Showing posts with label How Four Key Survival Traits are Now Killing Us. Show all posts
Showing posts with label How Four Key Survival Traits are Now Killing Us. Show all posts

Monday, January 25, 2016

2015 Review Round-Up: Nonfiction: Too Much of a Good Thing, Lee Goldman

Too Much of a Good Thing: How Four Key Survival Traits are Now Killing Us
Lee Goldman, MD
ISBN: 9780316236812
Interesting study of big systemic medical problems, and how they're actually ancient survival traits.
Read December 2015

Here's the four, because I know you're curious.
1) Obesity: fat craving and hoarding.  We used to need all those calories to survive, now they're making us fat and diabetic

2) High Blood Pressure: salt craving and dehydration.  We are able to store and retrieve water for a very long time compared to other mammals, but the tradeoff is liver damage and high blood pressure.

3) Anxiety/Depression: fear/aversion mechanisms.  They used to keep us alive when a rustling branch could have been a tiger, or a sign of an incoming hailstorm.  Now they force people to relive trauma and to be overly anxious or beaten down.

4) Strokes/Heart Attacks: clotting mechanisms.  Once upon a time, we were surrounded by a world that made us bleed pretty often.  Especially childbirth, which without overactive clotting, would have doomed the species.  Now we're often within hailing distance of a hospital, and the clots themselves are killing us.

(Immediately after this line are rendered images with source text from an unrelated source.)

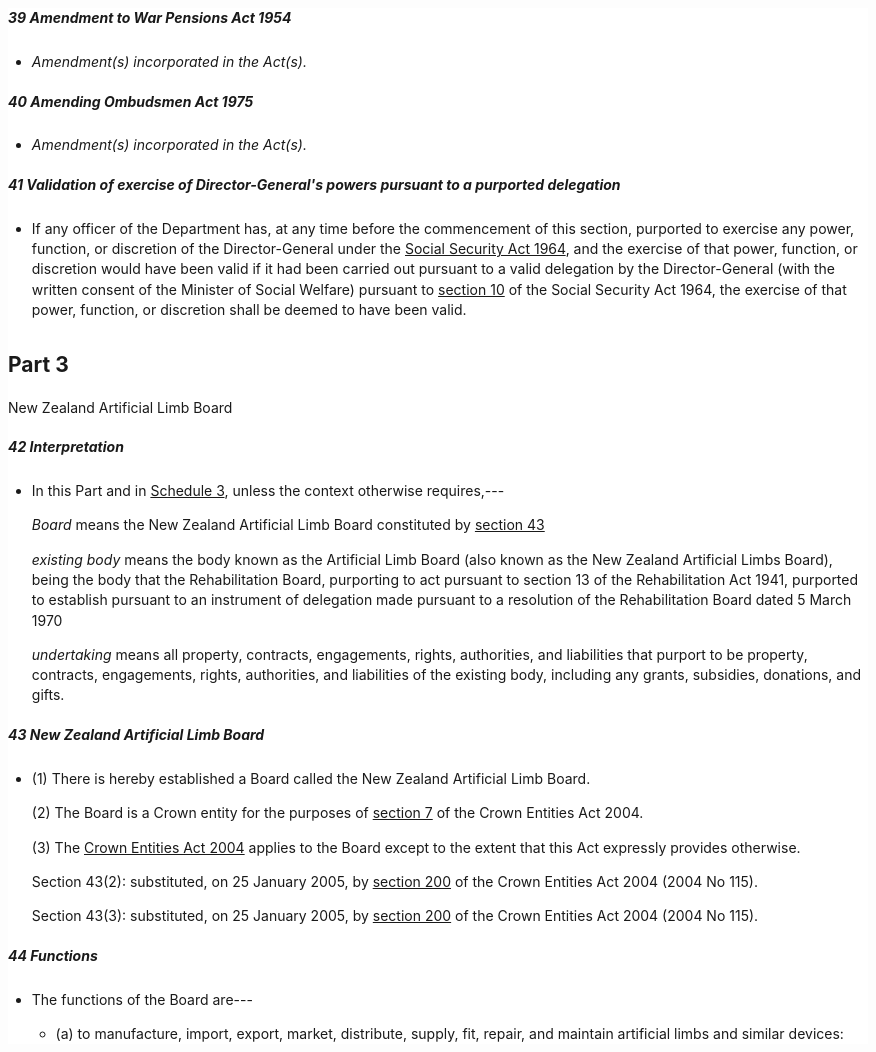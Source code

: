 ##### 39 Amendment to War Pensions Act 1954
    
*   _Amendment(s) incorporated in the Act(s)._

##### 40 Amending Ombudsmen Act 1975
    
*   _Amendment(s) incorporated in the Act(s)._

##### 41 Validation of exercise of Director-General's powers pursuant to a purported delegation
    
*   If any officer of the Department has, at any time before the commencement of this section, purported to exercise any power, function, or discretion of the Director-General under the [Social Security Act 1964][105], and the exercise of that power, function, or discretion would have been valid if it had been carried out pursuant to a valid delegation by the Director-General (with the written consent of the Minister of Social Welfare) pursuant to [section 10][134] of the Social Security Act 1964, the exercise of that power, function, or discretion shall be deemed to have been valid.

## Part 3  
New Zealand Artificial Limb Board

##### 42 Interpretation
    
*   In this Part and in [Schedule 3][86], unless the context otherwise requires,---
    
    _Board_ means the New Zealand Artificial Limb Board constituted by [section 43][75]
    
    _existing body_ means the body known as the Artificial Limb Board (also known as the New Zealand Artificial Limbs Board), being the body that the Rehabilitation Board, purporting to act pursuant to section 13 of the Rehabilitation Act 1941, purported to establish pursuant to an instrument of delegation made pursuant to a resolution of the Rehabilitation Board dated 5 March 1970
    
    _undertaking_ means all property, contracts, engagements, rights, authorities, and liabilities that purport to be property, contracts, engagements, rights, authorities, and liabilities of the existing body, including any grants, subsidies, donations, and gifts.

##### 43 New Zealand Artificial Limb Board
    
*   (1) There is hereby established a Board called the New Zealand Artificial Limb Board.
    
    (2) The Board is a Crown entity for the purposes of [section 7][135] of the Crown Entities Act 2004\.
    
    (3) The [Crown Entities Act 2004][136] applies to the Board except to the extent that this Act expressly provides otherwise.
    
    Section 43(2): substituted, on 25 January 2005, by [section 200][137] of the Crown Entities Act 2004 (2004 No 115).
    
    Section 43(3): substituted, on 25 January 2005, by [section 200][137] of the Crown Entities Act 2004 (2004 No 115).

##### 44 Functions
    
*   The functions of the Board are---
        
    *   (a) to manufacture, import, export, market, distribute, supply, fit, repair, and maintain artificial limbs and similar devices:
    

[0]: http://www.legislation.govt.nz/act/public/1990/0026/latest/link.aspx?id=DLM195466
[1]: http://www.legislation.govt.nz/act/public/1990/0026/latest/whole.html#DLM203581
[2]: http://www.legislation.govt.nz/act/public/1990/0026/latest/whole.html#DLM203583
[3]: http://www.legislation.govt.nz/act/public/1990/0026/latest/whole.html#DLM203584
[4]: http://www.legislation.govt.nz/act/public/1990/0026/latest/whole.html#DLM203593
[5]: http://www.legislation.govt.nz/act/public/1990/0026/latest/whole.html#DLM203596
[6]: http://www.legislation.govt.nz/act/public/1990/0026/latest/whole.html#DLM203599
[7]: http://www.legislation.govt.nz/act/public/1990/0026/latest/whole.html#DLM204100
[8]: http://www.legislation.govt.nz/act/public/1990/0026/latest/whole.html#DLM204101
[9]: http://www.legislation.govt.nz/act/public/1990/0026/latest/whole.html#DLM204107
[10]: http://www.legislation.govt.nz/act/public/1990/0026/latest/whole.html#DLM204111
[11]: http://www.legislation.govt.nz/act/public/1990/0026/latest/whole.html#DLM204115
[12]: http://www.legislation.govt.nz/act/public/1990/0026/latest/whole.html#DLM204120
[13]: http://www.legislation.govt.nz/act/public/1990/0026/latest/whole.html#DLM204124
[14]: http://www.legislation.govt.nz/act/public/1990/0026/latest/whole.html#DLM204126
[15]: http://www.legislation.govt.nz/act/public/1990/0026/latest/whole.html#DLM204128
[16]: http://www.legislation.govt.nz/act/public/1990/0026/latest/whole.html#DLM204129
[17]: http://www.legislation.govt.nz/act/public/1990/0026/latest/whole.html#DLM204136
[18]: http://www.legislation.govt.nz/act/public/1990/0026/latest/whole.html#DLM204139
[19]: http://www.legislation.govt.nz/act/public/1990/0026/latest/whole.html#DLM204143
[20]: http://www.legislation.govt.nz/act/public/1990/0026/latest/whole.html#DLM204146
[21]: http://www.legislation.govt.nz/act/public/1990/0026/latest/whole.html#DLM204148
[22]: http://www.legislation.govt.nz/act/public/1990/0026/latest/whole.html#DLM204150
[23]: http://www.legislation.govt.nz/act/public/1990/0026/latest/whole.html#DLM204160
[24]: http://www.legislation.govt.nz/act/public/1990/0026/latest/whole.html#DLM204161
[25]: http://www.legislation.govt.nz/act/public/1990/0026/latest/whole.html#DLM204174
[26]: http://www.legislation.govt.nz/act/public/1990/0026/latest/whole.html#DLM204176
[27]: http://www.legislation.govt.nz/act/public/1990/0026/latest/whole.html#DLM204181
[28]: http://www.legislation.govt.nz/act/public/1990/0026/latest/whole.html#DLM204182
[29]: http://www.legislation.govt.nz/act/public/1990/0026/latest/whole.html#DLM204190
[30]: http://www.legislation.govt.nz/act/public/1990/0026/latest/whole.html#DLM204198
[31]: http://www.legislation.govt.nz/act/public/1990/0026/latest/whole.html#DLM204199
[32]: http://www.legislation.govt.nz/act/public/1990/0026/latest/whole.html#DLM204407
[33]: http://www.legislation.govt.nz/act/public/1990/0026/latest/whole.html#DLM204411
[34]: http://www.legislation.govt.nz/act/public/1990/0026/latest/whole.html#DLM204417
[35]: http://www.legislation.govt.nz/act/public/1990/0026/latest/whole.html#DLM204420
[36]: http://www.legislation.govt.nz/act/public/1990/0026/latest/whole.html#DLM204423
[37]: http://www.legislation.govt.nz/act/public/1990/0026/latest/whole.html#DLM204427
[38]: http://www.legislation.govt.nz/act/public/1990/0026/latest/whole.html#DLM204430
[39]: http://www.legislation.govt.nz/act/public/1990/0026/latest/whole.html#DLM204433
[40]: http://www.legislation.govt.nz/act/public/1990/0026/latest/whole.html#DLM204442
[41]: http://www.legislation.govt.nz/act/public/1990/0026/latest/whole.html#DLM204445
[42]: http://www.legislation.govt.nz/act/public/1990/0026/latest/whole.html#DLM204446
[43]: http://www.legislation.govt.nz/act/public/1990/0026/latest/whole.html#DLM204451
[44]: http://www.legislation.govt.nz/act/public/1990/0026/latest/whole.html#DLM204468
[45]: http://www.legislation.govt.nz/act/public/1990/0026/latest/whole.html#DLM204473
[46]: http://www.legislation.govt.nz/act/public/1990/0026/latest/whole.html#DLM204477
[47]: http://www.legislation.govt.nz/act/public/1990/0026/latest/whole.html#DLM204481
[48]: http://www.legislation.govt.nz/act/public/1990/0026/latest/whole.html#DLM204482
[49]: http://www.legislation.govt.nz/act/public/1990/0026/latest/whole.html#DLM204483
[50]: http://www.legislation.govt.nz/act/public/1990/0026/latest/whole.html#DLM204485
[51]: http://www.legislation.govt.nz/act/public/1990/0026/latest/whole.html#DLM204487
[52]: http://www.legislation.govt.nz/act/public/1990/0026/latest/whole.html#DLM204489
[53]: http://www.legislation.govt.nz/act/public/1990/0026/latest/whole.html#DLM204491
[54]: http://www.legislation.govt.nz/act/public/1990/0026/latest/whole.html#DLM204493
[55]: http://www.legislation.govt.nz/act/public/1990/0026/latest/whole.html#DLM204495
[56]: http://www.legislation.govt.nz/act/public/1990/0026/latest/whole.html#DLM204497
[57]: http://www.legislation.govt.nz/act/public/1990/0026/latest/whole.html#DLM204499
[58]: http://www.legislation.govt.nz/act/public/1990/0026/latest/whole.html#DLM204501
[59]: http://www.legislation.govt.nz/act/public/1990/0026/latest/whole.html#DLM204503
[60]: http://www.legislation.govt.nz/act/public/1990/0026/latest/whole.html#DLM204505
[61]: http://www.legislation.govt.nz/act/public/1990/0026/latest/whole.html#DLM204507
[62]: http://www.legislation.govt.nz/act/public/1990/0026/latest/whole.html#DLM204509
[63]: http://www.legislation.govt.nz/act/public/1990/0026/latest/whole.html#DLM204510
[64]: http://www.legislation.govt.nz/act/public/1990/0026/latest/whole.html#DLM204512
[65]: http://www.legislation.govt.nz/act/public/1990/0026/latest/whole.html#DLM204518
[66]: http://www.legislation.govt.nz/act/public/1990/0026/latest/whole.html#DLM204524
[67]: http://www.legislation.govt.nz/act/public/1990/0026/latest/whole.html#DLM204525
[68]: http://www.legislation.govt.nz/act/public/1990/0026/latest/whole.html#DLM204534
[69]: http://www.legislation.govt.nz/act/public/1990/0026/latest/whole.html#DLM204535
[70]: http://www.legislation.govt.nz/act/public/1990/0026/latest/whole.html#DLM204541
[71]: http://www.legislation.govt.nz/act/public/1990/0026/latest/whole.html#DLM204542
[72]: http://www.legislation.govt.nz/act/public/1990/0026/latest/whole.html#DLM204543
[73]: http://www.legislation.govt.nz/act/public/1990/0026/latest/whole.html#DLM204544
[74]: http://www.legislation.govt.nz/act/public/1990/0026/latest/whole.html#DLM204545
[75]: http://www.legislation.govt.nz/act/public/1990/0026/latest/whole.html#DLM204552
[76]: http://www.legislation.govt.nz/act/public/1990/0026/latest/whole.html#DLM204556
[77]: http://www.legislation.govt.nz/act/public/1990/0026/latest/whole.html#DLM204558
[78]: http://www.legislation.govt.nz/act/public/1990/0026/latest/whole.html#DLM204560
[79]: http://www.legislation.govt.nz/act/public/1990/0026/latest/whole.html#DLM204565
[80]: http://www.legislation.govt.nz/act/public/1990/0026/latest/whole.html#DLM204567
[81]: http://www.legislation.govt.nz/act/public/1990/0026/latest/whole.html#DLM204568
[82]: http://www.legislation.govt.nz/act/public/1990/0026/latest/whole.html#DLM204569
[83]: http://www.legislation.govt.nz/act/public/1990/0026/latest/whole.html#DLM204571
[84]: http://www.legislation.govt.nz/act/public/1990/0026/latest/whole.html#DLM204572
[85]: http://www.legislation.govt.nz/act/public/1990/0026/latest/whole.html#DLM204587
[86]: http://www.legislation.govt.nz/act/public/1990/0026/latest/whole.html#DLM204900
[87]: http://www.legislation.govt.nz/act/public/1990/0026/latest/whole.html#DLM204954
[88]: http://www.legislation.govt.nz/act/public/1990/0026/latest/whole.html#DLM204969
[89]: http://www.legislation.govt.nz/act/public/1990/0026/latest/link.aspx?id=DLM328944
[90]: http://www.legislation.govt.nz/act/public/1990/0026/latest/link.aspx?id=DLM296638
[91]: http://www.legislation.govt.nz/act/public/1990/0026/latest/link.aspx?id=DLM364809
[92]: http://www.legislation.govt.nz/act/public/1990/0026/latest/link.aspx?id=DLM359124
[93]: http://www.legislation.govt.nz/act/public/1990/0026/latest/link.aspx?id=DLM284384
[94]: http://www.legislation.govt.nz/act/public/1990/0026/latest/link.aspx?id=DLM79057
[95]: http://www.legislation.govt.nz/act/public/1990/0026/latest/link.aspx?id=DLM191905
[96]: http://www.legislation.govt.nz/act/public/1990/0026/latest/link.aspx?id=DLM114875
[97]: http://www.legislation.govt.nz/act/public/1990/0026/latest/link.aspx?id=DLM328945
[98]: http://www.legislation.govt.nz/act/public/1990/0026/latest/link.aspx?id=DLM214158
[99]: http://www.legislation.govt.nz/act/public/1990/0026/latest/link.aspx?id=DLM333529
[100]: http://www.legislation.govt.nz/act/public/1990/0026/latest/link.aspx?id=DLM411715
[101]: http://www.legislation.govt.nz/act/public/1990/0026/latest/link.aspx?id=DLM248218
[102]: http://www.legislation.govt.nz/act/public/1990/0026/latest/link.aspx?id=DLM302662
[103]: http://www.legislation.govt.nz/act/public/1990/0026/latest/link.aspx?id=DLM328949
[104]: http://www.legislation.govt.nz/act/public/1990/0026/latest/link.aspx?id=DLM228333
[105]: http://www.legislation.govt.nz/act/public/1990/0026/latest/link.aspx?id=DLM359106
[106]: http://www.legislation.govt.nz/act/public/1990/0026/latest/link.aspx?id=DLM285274
[107]: http://www.legislation.govt.nz/act/public/1990/0026/latest/link.aspx?id=DLM113985
[108]: http://www.legislation.govt.nz/act/public/1990/0026/latest/link.aspx?id=DLM297956
[109]: http://www.legislation.govt.nz/act/public/1990/0026/latest/link.aspx?id=DLM346494
[110]: http://www.legislation.govt.nz/act/public/1990/0026/latest/link.aspx?id=DLM79065
[111]: http://www.legislation.govt.nz/act/public/1990/0026/latest/link.aspx?id=DLM79066
[112]: http://www.legislation.govt.nz/act/public/1990/0026/latest/link.aspx?id=DLM135319
[113]: http://www.legislation.govt.nz/act/public/1990/0026/latest/link.aspx?id=DLM135320
[114]: http://www.legislation.govt.nz/act/public/1990/0026/latest/link.aspx?id=DLM297958
[115]: http://www.legislation.govt.nz/act/public/1990/0026/latest/link.aspx?id=DLM298793
[116]: http://www.legislation.govt.nz/act/public/1990/0026/latest/link.aspx?id=DLM135321
[117]: http://www.legislation.govt.nz/act/public/1990/0026/latest/link.aspx?id=DLM297959
[118]: http://www.legislation.govt.nz/act/public/1990/0026/latest/link.aspx?id=DLM297982
[119]: http://www.legislation.govt.nz/act/public/1990/0026/latest/link.aspx?id=DLM297962
[120]: http://www.legislation.govt.nz/act/public/1990/0026/latest/link.aspx?id=DLM297439
[121]: http://www.legislation.govt.nz/act/public/1990/0026/latest/link.aspx?id=DLM297914
[122]: http://www.legislation.govt.nz/act/public/1990/0026/latest/link.aspx?id=DLM297916
[123]: http://www.legislation.govt.nz/act/public/1990/0026/latest/link.aspx?id=DLM135322
[124]: http://www.legislation.govt.nz/act/public/1990/0026/latest/link.aspx?id=DLM228374
[125]: http://www.legislation.govt.nz/act/public/1990/0026/latest/link.aspx?id=DLM264952
[126]: http://www.legislation.govt.nz/act/public/1990/0026/latest/link.aspx?id=DLM429013
[127]: http://www.legislation.govt.nz/act/public/1990/0026/latest/link.aspx?id=DLM129109
[128]: http://www.legislation.govt.nz/act/public/1990/0026/latest/link.aspx?id=DLM446000
[129]: http://www.legislation.govt.nz/act/public/1990/0026/latest/link.aspx?id=DLM429014
[130]: http://www.legislation.govt.nz/act/public/1990/0026/latest/link.aspx?id=DLM228376
[131]: http://www.legislation.govt.nz/act/public/1990/0026/latest/link.aspx?id=DLM214174
[132]: http://www.legislation.govt.nz/act/public/1990/0026/latest/link.aspx?id=DLM228309
[133]: http://www.legislation.govt.nz/act/public/1990/0026/latest/link.aspx?id=DLM228345
[134]: http://www.legislation.govt.nz/act/public/1990/0026/latest/link.aspx?id=DLM360756
[135]: http://www.legislation.govt.nz/act/public/1990/0026/latest/link.aspx?id=DLM329641
[136]: http://www.legislation.govt.nz/act/public/1990/0026/latest/link.aspx?id=DLM329630
[137]: http://www.legislation.govt.nz/act/public/1990/0026/latest/link.aspx?id=DLM331111
[138]: http://www.legislation.govt.nz/act/public/1990/0026/latest/link.aspx?id=DLM329954
[139]: http://www.legislation.govt.nz/act/public/1990/0026/latest/link.aspx?id=DLM968552
[140]: http://www.legislation.govt.nz/act/public/1990/0026/latest/link.aspx?id=DLM316477
[141]: http://www.legislation.govt.nz/act/public/1990/0026/latest/link.aspx?id=DLM195439
[142]: http://www.legislation.govt.nz/act/public/1990/0026/latest/link.aspx?id=DLM195468
[143]: http://www.legislation.govt.nz/act/public/1990/0026/latest/link.aspx?id=DLM195470
[144]: http://www.legislation.govt.nz/act/public/1990/0026/latest/link.aspx?id=DLM968545
[145]: http://www.legislation.govt.nz/act/public/1990/0026/latest/link.aspx?id=DLM135309
[146]: http://www.legislation.govt.nz/act/public/1990/0026/latest/link.aspx?id=DLM79049
[147]: http://www.legislation.govt.nz/act/public/1990/0026/latest/link.aspx?id=DLM328938
[148]: http://www.legislation.govt.nz/act/public/1990/0026/latest/link.aspx?id=DLM228368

The first three quarters of the book, where he dissects these four sets of biological phenomena, is really fascinating, and I wish he would have stopped there, but I imagine the publisher or his editor demanded that he provide a solution (there isn't one) which he attempts in a sort of half-hearted coda about altering genetics or behaviors or both.  I get why it's there (the book is a bit of a downer, to be completely honest - so scientifically interesting, but a downer) but it really throws the book off stride and makes the finish a lot weaker than it could have otherwise been.